::: Dataset records
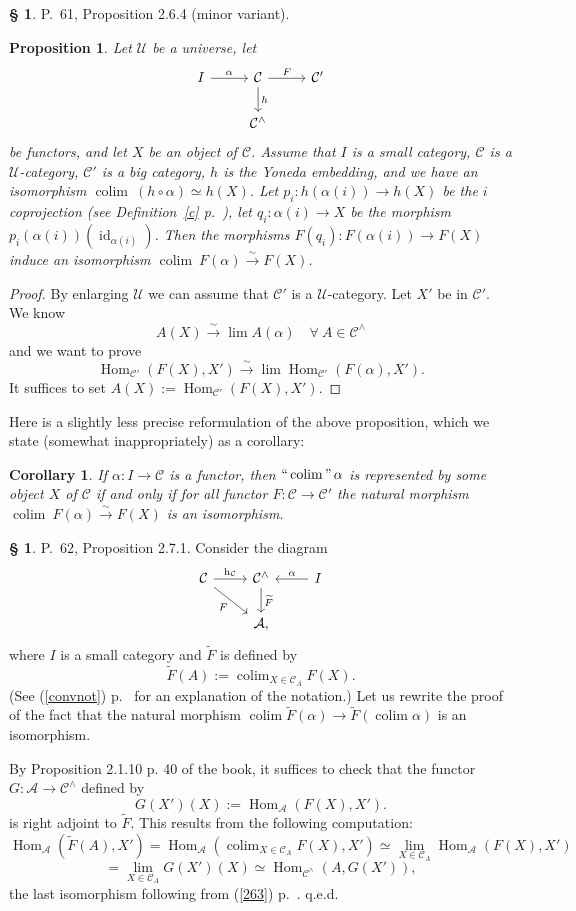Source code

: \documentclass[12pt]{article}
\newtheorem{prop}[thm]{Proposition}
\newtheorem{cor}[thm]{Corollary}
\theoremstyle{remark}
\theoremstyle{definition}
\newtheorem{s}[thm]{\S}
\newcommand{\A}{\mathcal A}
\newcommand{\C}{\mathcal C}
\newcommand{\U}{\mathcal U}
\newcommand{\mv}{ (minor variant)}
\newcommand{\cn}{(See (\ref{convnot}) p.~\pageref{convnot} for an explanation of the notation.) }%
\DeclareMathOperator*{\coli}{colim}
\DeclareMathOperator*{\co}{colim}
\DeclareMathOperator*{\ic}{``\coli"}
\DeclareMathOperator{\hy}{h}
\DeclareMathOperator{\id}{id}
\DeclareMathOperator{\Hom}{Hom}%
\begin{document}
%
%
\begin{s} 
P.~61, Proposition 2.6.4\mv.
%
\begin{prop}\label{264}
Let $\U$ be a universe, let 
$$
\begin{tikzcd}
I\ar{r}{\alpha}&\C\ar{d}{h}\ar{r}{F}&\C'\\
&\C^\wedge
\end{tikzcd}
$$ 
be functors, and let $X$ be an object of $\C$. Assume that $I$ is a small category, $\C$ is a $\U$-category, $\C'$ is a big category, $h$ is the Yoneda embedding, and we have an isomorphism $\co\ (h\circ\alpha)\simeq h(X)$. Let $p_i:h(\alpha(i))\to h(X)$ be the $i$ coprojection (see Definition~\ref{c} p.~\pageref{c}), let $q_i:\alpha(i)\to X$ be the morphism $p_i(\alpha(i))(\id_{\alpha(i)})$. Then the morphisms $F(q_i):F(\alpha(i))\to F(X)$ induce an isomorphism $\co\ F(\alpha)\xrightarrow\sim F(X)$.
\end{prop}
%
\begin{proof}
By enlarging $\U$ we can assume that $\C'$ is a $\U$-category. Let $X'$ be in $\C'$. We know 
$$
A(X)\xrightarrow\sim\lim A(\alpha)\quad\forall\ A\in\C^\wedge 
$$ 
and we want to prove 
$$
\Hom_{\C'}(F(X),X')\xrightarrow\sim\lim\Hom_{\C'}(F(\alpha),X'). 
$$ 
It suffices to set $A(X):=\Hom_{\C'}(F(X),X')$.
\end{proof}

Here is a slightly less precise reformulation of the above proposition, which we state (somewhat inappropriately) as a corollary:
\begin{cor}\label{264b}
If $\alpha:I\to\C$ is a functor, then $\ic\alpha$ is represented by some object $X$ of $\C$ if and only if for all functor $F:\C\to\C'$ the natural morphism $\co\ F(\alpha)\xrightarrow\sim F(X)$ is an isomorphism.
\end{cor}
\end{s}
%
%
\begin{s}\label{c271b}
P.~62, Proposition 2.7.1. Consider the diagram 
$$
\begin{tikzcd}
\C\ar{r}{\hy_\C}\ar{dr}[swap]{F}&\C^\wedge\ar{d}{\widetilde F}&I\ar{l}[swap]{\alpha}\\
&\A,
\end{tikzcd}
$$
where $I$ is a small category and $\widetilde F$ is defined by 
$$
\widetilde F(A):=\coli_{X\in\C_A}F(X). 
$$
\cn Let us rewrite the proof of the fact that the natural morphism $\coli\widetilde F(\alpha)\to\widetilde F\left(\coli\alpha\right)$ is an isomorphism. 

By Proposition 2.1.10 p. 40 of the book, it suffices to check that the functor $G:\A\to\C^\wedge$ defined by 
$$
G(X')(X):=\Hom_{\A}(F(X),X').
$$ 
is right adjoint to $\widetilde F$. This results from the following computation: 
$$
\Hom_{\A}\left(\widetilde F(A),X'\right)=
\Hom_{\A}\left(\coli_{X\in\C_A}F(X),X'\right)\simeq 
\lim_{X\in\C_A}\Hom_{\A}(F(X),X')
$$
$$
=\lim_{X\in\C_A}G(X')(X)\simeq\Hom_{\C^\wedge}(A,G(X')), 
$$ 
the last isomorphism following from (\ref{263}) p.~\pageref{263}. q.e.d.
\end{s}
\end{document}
::::::
What you will do -
Nothing may be altered when you restate the records, but every picture must be dropped.

Solution below -
Source code

: \documentclass[12pt]{article}
\newtheorem{prop}[thm]{Proposition}
\newtheorem{cor}[thm]{Corollary}
\theoremstyle{remark}
\theoremstyle{definition}
\newtheorem{s}[thm]{\S}
\newcommand{\A}{\mathcal A}
\newcommand{\C}{\mathcal C}
\newcommand{\U}{\mathcal U}
\newcommand{\mv}{ (minor variant)}
\newcommand{\cn}{(See (\ref{convnot}) p.~\pageref{convnot} for an explanation of the notation.) }%
\DeclareMathOperator*{\coli}{colim}
\DeclareMathOperator*{\co}{colim}
\DeclareMathOperator*{\ic}{``\coli"}
\DeclareMathOperator{\hy}{h}
\DeclareMathOperator{\id}{id}
\DeclareMathOperator{\Hom}{Hom}%
\begin{document}
%
%
\begin{s} 
P.~61, Proposition 2.6.4\mv.
%
\begin{prop}\label{264}
Let $\U$ be a universe, let 
$$
\begin{tikzcd}
I\ar{r}{\alpha}&\C\ar{d}{h}\ar{r}{F}&\C'\\
&\C^\wedge
\end{tikzcd}
$$ 
be functors, and let $X$ be an object of $\C$. Assume that $I$ is a small category, $\C$ is a $\U$-category, $\C'$ is a big category, $h$ is the Yoneda embedding, and we have an isomorphism $\co\ (h\circ\alpha)\simeq h(X)$. Let $p_i:h(\alpha(i))\to h(X)$ be the $i$ coprojection (see Definition~\ref{c} p.~\pageref{c}), let $q_i:\alpha(i)\to X$ be the morphism $p_i(\alpha(i))(\id_{\alpha(i)})$. Then the morphisms $F(q_i):F(\alpha(i))\to F(X)$ induce an isomorphism $\co\ F(\alpha)\xrightarrow\sim F(X)$.
\end{prop}
%
\begin{proof}
By enlarging $\U$ we can assume that $\C'$ is a $\U$-category. Let $X'$ be in $\C'$. We know 
$$
A(X)\xrightarrow\sim\lim A(\alpha)\quad\forall\ A\in\C^\wedge 
$$ 
and we want to prove 
$$
\Hom_{\C'}(F(X),X')\xrightarrow\sim\lim\Hom_{\C'}(F(\alpha),X'). 
$$ 
It suffices to set $A(X):=\Hom_{\C'}(F(X),X')$.
\end{proof}

Here is a slightly less precise reformulation of the above proposition, which we state (somewhat inappropriately) as a corollary:
\begin{cor}\label{264b}
If $\alpha:I\to\C$ is a functor, then $\ic\alpha$ is represented by some object $X$ of $\C$ if and only if for all functor $F:\C\to\C'$ the natural morphism $\co\ F(\alpha)\xrightarrow\sim F(X)$ is an isomorphism.
\end{cor}
\end{s}
%
%
\begin{s}\label{c271b}
P.~62, Proposition 2.7.1. Consider the diagram 
$$
\begin{tikzcd}
\C\ar{r}{\hy_\C}\ar{dr}[swap]{F}&\C^\wedge\ar{d}{\widetilde F}&I\ar{l}[swap]{\alpha}\\
&\A,
\end{tikzcd}
$$
where $I$ is a small category and $\widetilde F$ is defined by 
$$
\widetilde F(A):=\coli_{X\in\C_A}F(X). 
$$
\cn Let us rewrite the proof of the fact that the natural morphism $\coli\widetilde F(\alpha)\to\widetilde F\left(\coli\alpha\right)$ is an isomorphism. 

By Proposition 2.1.10 p. 40 of the book, it suffices to check that the functor $G:\A\to\C^\wedge$ defined by 
$$
G(X')(X):=\Hom_{\A}(F(X),X').
$$ 
is right adjoint to $\widetilde F$. This results from the following computation: 
$$
\Hom_{\A}\left(\widetilde F(A),X'\right)=
\Hom_{\A}\left(\coli_{X\in\C_A}F(X),X'\right)\simeq 
\lim_{X\in\C_A}\Hom_{\A}(F(X),X')
$$
$$
=\lim_{X\in\C_A}G(X')(X)\simeq\Hom_{\C^\wedge}(A,G(X')), 
$$ 
the last isomorphism following from (\ref{263}) p.~\pageref{263}. q.e.d.
\end{s}
\end{document}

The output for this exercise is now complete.